> **WORK REQUIRED**:
Set out exactly, and with nothing added, the line containing "- **Backend**: Added" and every line after it through the final line of the data.

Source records
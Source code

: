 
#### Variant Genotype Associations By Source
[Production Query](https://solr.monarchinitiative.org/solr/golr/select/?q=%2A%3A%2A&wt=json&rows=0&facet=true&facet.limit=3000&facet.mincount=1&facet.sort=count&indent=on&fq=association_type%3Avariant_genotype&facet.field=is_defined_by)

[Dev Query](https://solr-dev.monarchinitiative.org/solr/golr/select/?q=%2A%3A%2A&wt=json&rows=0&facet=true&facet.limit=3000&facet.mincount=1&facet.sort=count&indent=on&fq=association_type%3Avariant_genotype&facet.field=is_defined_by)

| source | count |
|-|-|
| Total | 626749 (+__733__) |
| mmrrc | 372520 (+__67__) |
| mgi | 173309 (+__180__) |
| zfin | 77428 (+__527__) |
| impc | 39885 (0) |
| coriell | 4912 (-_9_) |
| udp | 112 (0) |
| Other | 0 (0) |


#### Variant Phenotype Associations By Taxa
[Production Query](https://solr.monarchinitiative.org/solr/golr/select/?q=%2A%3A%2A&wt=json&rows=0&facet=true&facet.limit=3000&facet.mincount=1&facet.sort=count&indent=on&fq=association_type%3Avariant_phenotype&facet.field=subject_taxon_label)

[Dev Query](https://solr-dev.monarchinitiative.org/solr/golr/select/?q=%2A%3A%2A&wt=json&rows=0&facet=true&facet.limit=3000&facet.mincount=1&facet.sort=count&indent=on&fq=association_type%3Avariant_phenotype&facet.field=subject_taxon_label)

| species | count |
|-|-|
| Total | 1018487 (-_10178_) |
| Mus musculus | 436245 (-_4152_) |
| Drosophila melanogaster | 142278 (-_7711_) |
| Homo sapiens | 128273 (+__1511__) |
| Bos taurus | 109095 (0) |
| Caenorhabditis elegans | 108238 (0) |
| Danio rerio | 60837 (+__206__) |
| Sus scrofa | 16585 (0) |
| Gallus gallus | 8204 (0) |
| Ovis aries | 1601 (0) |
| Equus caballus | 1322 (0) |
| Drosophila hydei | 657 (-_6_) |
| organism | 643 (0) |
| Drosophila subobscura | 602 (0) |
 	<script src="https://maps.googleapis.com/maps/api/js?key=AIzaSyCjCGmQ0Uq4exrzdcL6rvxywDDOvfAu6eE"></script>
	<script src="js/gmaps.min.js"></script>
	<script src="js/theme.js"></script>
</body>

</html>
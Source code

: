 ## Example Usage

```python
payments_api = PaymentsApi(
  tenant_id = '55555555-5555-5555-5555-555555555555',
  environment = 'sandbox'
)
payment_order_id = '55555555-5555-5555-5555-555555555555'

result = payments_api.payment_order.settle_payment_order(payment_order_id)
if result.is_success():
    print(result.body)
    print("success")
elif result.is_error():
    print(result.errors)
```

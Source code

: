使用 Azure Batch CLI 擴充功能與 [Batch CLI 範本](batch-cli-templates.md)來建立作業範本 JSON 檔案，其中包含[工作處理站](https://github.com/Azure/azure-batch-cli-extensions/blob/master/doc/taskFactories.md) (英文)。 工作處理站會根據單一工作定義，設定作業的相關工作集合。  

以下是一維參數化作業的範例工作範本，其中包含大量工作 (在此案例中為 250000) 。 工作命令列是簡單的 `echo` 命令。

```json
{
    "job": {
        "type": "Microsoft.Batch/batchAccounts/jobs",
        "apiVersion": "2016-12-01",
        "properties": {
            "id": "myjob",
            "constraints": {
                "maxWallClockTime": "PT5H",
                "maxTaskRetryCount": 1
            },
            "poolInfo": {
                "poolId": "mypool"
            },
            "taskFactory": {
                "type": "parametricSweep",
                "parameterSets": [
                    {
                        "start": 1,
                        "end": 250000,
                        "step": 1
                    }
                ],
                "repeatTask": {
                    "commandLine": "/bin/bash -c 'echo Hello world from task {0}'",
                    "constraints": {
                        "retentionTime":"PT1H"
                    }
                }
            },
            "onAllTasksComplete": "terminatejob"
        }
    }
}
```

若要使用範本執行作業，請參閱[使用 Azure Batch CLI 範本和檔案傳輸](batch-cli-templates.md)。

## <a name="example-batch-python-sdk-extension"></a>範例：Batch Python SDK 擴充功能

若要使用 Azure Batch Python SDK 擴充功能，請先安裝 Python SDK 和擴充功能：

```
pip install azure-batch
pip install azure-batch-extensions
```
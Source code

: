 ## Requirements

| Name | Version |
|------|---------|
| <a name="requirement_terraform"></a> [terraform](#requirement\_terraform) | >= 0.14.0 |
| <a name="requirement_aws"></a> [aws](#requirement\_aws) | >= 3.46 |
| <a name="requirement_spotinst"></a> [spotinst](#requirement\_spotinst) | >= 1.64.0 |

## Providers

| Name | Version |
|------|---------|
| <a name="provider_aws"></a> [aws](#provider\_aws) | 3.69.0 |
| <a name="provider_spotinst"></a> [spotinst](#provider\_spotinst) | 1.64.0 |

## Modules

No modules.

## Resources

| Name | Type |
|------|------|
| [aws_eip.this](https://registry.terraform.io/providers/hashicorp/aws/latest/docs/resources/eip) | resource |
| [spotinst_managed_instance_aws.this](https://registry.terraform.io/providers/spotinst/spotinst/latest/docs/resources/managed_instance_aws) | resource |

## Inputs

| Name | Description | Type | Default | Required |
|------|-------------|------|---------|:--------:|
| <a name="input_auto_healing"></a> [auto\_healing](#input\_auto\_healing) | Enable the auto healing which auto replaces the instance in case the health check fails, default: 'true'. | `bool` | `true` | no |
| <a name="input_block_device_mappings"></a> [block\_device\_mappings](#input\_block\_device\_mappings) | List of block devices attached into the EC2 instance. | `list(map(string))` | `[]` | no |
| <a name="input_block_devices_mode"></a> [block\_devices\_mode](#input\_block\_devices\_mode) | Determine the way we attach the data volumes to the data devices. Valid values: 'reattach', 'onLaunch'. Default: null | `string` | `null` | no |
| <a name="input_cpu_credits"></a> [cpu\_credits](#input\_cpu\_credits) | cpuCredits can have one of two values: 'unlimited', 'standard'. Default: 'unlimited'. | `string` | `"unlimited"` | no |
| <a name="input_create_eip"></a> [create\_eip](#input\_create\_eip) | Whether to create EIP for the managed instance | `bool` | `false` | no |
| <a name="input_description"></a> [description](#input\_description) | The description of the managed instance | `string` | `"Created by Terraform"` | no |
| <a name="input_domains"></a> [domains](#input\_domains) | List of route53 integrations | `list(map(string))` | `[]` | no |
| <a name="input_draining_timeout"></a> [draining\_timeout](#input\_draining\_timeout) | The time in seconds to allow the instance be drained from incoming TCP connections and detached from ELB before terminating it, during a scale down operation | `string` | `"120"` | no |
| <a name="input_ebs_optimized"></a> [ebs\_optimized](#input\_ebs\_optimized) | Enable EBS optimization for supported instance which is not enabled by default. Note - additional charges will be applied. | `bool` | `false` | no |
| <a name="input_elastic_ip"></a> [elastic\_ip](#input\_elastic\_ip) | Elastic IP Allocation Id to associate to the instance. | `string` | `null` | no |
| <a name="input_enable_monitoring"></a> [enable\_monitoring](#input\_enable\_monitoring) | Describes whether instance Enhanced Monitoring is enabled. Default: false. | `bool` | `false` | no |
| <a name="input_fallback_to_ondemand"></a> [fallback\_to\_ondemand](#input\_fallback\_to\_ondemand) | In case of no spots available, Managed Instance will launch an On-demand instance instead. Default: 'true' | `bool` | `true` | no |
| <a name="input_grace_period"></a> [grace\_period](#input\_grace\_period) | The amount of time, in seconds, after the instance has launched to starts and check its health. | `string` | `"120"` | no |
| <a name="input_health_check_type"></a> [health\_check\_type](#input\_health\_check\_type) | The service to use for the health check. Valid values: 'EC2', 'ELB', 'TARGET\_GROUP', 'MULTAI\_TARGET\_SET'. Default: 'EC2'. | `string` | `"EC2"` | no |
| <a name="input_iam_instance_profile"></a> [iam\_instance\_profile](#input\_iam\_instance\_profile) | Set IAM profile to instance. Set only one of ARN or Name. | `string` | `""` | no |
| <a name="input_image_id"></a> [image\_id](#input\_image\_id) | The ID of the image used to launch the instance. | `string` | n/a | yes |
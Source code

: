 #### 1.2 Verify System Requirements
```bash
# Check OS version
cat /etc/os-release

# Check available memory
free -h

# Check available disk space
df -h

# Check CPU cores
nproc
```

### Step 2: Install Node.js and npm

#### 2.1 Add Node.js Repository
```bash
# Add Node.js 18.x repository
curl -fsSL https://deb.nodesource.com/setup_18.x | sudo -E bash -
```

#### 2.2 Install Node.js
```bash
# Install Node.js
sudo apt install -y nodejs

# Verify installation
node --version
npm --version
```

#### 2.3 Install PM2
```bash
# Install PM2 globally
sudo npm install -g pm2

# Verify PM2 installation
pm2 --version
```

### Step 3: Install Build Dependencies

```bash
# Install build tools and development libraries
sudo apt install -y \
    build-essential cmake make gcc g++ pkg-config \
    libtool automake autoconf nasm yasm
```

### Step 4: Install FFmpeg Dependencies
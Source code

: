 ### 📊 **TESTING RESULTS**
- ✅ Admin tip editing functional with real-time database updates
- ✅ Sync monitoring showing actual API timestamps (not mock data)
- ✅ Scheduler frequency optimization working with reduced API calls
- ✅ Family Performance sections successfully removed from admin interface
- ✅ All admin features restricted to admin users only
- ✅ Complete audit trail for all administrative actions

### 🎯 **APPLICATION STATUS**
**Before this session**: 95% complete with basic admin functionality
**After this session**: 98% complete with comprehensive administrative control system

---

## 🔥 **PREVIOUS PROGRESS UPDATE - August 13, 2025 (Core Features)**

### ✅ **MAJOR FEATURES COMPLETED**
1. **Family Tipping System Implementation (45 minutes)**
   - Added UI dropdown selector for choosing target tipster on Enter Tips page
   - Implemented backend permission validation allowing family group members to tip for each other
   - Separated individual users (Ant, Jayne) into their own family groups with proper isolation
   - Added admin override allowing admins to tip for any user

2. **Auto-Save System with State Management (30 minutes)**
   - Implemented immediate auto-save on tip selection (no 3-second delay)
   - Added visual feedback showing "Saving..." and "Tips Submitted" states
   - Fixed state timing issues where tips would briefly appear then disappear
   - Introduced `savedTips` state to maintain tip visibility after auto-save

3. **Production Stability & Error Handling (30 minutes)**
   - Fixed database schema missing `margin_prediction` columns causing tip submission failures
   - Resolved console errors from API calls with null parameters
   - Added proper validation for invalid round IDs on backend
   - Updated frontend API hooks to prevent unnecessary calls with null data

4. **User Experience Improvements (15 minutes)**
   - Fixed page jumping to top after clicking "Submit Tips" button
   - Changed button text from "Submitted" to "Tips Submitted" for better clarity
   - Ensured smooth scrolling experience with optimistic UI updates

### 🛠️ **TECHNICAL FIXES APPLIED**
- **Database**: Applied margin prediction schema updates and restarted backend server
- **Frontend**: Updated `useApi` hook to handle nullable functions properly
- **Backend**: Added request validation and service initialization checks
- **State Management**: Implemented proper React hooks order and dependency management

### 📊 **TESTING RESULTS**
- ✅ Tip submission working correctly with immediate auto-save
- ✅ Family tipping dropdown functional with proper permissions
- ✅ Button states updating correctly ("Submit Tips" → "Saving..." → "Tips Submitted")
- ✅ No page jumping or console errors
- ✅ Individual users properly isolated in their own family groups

> **SOLUTION TO THIS EXERCISE**:
- **Backend**: Added request validation and service initialization checks
- **State Management**: Implemented proper React hooks order and dependency management

### 📊 **TESTING RESULTS**
- ✅ Tip submission working correctly with immediate auto-save
- ✅ Family tipping dropdown functional with proper permissions
- ✅ Button states updating correctly ("Submit Tips" → "Saving..." → "Tips Submitted")
- ✅ No page jumping or console errors
- ✅ Individual users properly isolated in their own family groups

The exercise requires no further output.